_Instructions to follow_:
Take each line in the entries below that holds "mathfrak" and show it.

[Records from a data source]
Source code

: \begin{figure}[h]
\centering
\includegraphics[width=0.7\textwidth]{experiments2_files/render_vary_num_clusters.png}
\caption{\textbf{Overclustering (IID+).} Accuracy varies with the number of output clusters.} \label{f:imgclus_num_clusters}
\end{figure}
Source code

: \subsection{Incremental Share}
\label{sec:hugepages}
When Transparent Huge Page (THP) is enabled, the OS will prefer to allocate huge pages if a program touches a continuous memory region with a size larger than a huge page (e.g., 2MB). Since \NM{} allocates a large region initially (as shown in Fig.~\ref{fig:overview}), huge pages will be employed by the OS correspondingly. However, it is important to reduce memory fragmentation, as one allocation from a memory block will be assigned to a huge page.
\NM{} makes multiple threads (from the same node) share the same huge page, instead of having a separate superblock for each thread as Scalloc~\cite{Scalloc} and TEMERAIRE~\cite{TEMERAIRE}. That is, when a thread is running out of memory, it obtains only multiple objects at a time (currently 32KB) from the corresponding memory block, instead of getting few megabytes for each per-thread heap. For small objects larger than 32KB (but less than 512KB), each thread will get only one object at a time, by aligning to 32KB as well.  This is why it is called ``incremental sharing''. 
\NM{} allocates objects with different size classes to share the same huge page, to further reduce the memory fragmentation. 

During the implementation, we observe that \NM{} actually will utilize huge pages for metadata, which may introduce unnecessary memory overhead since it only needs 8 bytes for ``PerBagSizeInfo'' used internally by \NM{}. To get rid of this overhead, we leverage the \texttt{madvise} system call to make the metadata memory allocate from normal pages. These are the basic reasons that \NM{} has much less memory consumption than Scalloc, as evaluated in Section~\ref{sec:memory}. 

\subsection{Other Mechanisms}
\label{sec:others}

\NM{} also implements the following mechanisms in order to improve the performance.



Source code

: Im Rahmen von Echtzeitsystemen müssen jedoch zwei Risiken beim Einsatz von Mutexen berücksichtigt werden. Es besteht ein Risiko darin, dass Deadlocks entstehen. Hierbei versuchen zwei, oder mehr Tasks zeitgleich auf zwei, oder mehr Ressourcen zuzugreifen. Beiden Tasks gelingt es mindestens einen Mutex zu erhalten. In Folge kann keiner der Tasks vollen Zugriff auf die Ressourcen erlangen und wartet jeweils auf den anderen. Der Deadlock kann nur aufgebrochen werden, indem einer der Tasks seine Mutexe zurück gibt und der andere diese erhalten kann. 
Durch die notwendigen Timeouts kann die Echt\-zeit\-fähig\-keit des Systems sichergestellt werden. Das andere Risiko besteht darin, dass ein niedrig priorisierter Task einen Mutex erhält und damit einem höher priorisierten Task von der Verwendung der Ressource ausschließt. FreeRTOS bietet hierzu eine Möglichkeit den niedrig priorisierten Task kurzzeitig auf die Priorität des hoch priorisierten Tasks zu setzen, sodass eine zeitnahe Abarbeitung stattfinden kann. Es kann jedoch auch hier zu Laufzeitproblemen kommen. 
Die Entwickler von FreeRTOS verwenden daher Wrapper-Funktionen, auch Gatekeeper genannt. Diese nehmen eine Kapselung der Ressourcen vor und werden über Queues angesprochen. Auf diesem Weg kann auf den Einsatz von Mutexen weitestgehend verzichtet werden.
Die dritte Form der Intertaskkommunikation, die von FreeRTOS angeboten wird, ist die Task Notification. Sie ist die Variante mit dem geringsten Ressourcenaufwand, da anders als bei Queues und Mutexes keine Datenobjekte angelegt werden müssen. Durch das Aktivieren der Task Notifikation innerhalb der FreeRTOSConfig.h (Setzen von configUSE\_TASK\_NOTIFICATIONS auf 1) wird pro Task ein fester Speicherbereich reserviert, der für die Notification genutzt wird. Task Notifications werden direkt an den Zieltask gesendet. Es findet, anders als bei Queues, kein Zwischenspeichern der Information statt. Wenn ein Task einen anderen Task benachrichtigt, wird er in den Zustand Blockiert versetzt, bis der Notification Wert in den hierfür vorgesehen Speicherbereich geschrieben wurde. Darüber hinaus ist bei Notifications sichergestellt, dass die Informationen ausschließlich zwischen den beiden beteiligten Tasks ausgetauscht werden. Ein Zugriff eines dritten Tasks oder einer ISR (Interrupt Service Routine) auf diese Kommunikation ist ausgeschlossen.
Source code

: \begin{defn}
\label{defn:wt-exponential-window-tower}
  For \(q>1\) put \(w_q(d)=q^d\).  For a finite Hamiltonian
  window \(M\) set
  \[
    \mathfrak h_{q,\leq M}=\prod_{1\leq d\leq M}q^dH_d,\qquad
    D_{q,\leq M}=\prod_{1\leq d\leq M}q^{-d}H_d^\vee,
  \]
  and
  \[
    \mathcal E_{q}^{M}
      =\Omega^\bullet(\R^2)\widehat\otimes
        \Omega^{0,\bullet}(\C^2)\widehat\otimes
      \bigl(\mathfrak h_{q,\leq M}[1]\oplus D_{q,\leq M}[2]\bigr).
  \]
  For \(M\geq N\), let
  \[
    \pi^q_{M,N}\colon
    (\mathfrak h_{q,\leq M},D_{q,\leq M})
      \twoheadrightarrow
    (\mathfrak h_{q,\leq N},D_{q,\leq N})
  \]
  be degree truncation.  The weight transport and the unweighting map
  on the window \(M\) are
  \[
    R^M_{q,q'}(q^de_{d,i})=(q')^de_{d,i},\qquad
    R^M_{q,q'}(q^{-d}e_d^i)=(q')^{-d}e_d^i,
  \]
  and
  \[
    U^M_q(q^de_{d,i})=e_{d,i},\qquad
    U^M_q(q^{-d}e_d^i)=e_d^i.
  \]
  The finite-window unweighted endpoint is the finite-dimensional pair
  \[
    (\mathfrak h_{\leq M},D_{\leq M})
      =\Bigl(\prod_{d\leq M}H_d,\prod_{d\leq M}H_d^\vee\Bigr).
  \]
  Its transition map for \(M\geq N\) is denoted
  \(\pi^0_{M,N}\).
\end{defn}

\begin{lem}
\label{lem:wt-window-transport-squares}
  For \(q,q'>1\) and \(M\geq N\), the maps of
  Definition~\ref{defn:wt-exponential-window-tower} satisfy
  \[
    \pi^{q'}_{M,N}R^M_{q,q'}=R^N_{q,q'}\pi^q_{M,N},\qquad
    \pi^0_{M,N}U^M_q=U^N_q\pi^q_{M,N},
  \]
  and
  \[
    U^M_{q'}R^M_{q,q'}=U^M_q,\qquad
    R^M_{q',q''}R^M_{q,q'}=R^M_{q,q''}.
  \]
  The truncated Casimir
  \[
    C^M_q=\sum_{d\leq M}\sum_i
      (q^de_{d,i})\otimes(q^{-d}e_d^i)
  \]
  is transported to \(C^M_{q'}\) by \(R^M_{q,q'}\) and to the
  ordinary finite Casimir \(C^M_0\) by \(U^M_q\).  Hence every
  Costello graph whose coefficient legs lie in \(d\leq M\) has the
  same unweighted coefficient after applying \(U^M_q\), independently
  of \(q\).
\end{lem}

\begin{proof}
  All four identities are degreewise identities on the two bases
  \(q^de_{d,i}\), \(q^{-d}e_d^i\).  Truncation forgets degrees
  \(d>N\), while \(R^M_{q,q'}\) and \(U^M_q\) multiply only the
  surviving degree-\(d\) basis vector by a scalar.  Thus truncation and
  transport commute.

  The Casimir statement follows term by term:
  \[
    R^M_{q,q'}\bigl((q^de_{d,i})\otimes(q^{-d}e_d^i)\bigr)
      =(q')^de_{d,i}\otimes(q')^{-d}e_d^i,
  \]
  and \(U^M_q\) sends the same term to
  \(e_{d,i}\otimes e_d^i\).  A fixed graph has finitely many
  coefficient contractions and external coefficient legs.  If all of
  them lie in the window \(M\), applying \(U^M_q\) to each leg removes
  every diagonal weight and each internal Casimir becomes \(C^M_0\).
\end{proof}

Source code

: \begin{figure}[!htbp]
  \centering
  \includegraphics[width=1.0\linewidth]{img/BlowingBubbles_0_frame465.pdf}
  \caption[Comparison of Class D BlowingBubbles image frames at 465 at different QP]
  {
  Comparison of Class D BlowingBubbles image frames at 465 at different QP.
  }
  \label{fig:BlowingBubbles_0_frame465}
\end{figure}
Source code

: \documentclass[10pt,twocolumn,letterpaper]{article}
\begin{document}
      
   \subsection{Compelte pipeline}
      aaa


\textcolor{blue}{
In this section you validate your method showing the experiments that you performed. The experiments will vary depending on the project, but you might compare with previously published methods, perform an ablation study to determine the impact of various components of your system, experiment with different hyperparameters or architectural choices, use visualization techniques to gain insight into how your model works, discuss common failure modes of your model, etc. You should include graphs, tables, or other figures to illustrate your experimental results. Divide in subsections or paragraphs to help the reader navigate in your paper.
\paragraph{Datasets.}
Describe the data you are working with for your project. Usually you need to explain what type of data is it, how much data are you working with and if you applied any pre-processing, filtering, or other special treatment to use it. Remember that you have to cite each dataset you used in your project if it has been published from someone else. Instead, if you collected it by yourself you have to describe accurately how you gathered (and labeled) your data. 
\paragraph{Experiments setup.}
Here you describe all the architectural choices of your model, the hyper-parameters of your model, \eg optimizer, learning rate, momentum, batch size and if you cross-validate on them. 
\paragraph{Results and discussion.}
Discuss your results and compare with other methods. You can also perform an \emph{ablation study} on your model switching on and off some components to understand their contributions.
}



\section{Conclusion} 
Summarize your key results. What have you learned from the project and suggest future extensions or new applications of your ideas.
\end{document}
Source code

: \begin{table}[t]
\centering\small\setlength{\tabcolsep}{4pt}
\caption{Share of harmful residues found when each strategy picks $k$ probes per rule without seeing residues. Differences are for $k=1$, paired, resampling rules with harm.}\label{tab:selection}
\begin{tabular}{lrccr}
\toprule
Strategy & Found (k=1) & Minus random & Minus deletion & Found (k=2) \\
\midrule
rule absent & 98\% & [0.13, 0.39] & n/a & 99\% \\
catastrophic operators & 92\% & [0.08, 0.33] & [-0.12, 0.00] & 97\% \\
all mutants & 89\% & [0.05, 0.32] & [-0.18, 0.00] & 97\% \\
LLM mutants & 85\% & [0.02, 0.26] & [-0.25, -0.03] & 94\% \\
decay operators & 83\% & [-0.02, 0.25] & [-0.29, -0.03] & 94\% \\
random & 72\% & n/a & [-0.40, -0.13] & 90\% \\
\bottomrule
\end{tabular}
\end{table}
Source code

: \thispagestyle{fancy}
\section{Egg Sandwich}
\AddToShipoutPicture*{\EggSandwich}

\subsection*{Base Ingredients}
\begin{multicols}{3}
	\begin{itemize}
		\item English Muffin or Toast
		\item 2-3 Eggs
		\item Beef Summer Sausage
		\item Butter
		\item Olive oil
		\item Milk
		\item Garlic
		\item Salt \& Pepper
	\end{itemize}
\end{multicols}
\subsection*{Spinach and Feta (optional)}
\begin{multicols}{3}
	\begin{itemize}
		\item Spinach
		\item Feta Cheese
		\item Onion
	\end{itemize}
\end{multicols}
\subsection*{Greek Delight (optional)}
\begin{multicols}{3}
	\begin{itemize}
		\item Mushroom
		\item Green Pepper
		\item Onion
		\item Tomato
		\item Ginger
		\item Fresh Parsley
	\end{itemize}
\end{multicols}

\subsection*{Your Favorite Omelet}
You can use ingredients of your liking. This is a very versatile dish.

_Response to this task_:
    \mathfrak h_{q,\leq M}=\prod_{1\leq d\leq M}q^dH_d,\qquad
      \bigl(\mathfrak h_{q,\leq M}[1]\oplus D_{q,\leq M}[2]\bigr).
    (\mathfrak h_{q,\leq M},D_{q,\leq M})
    (\mathfrak h_{q,\leq N},D_{q,\leq N})
    (\mathfrak h_{\leq M},D_{\leq M})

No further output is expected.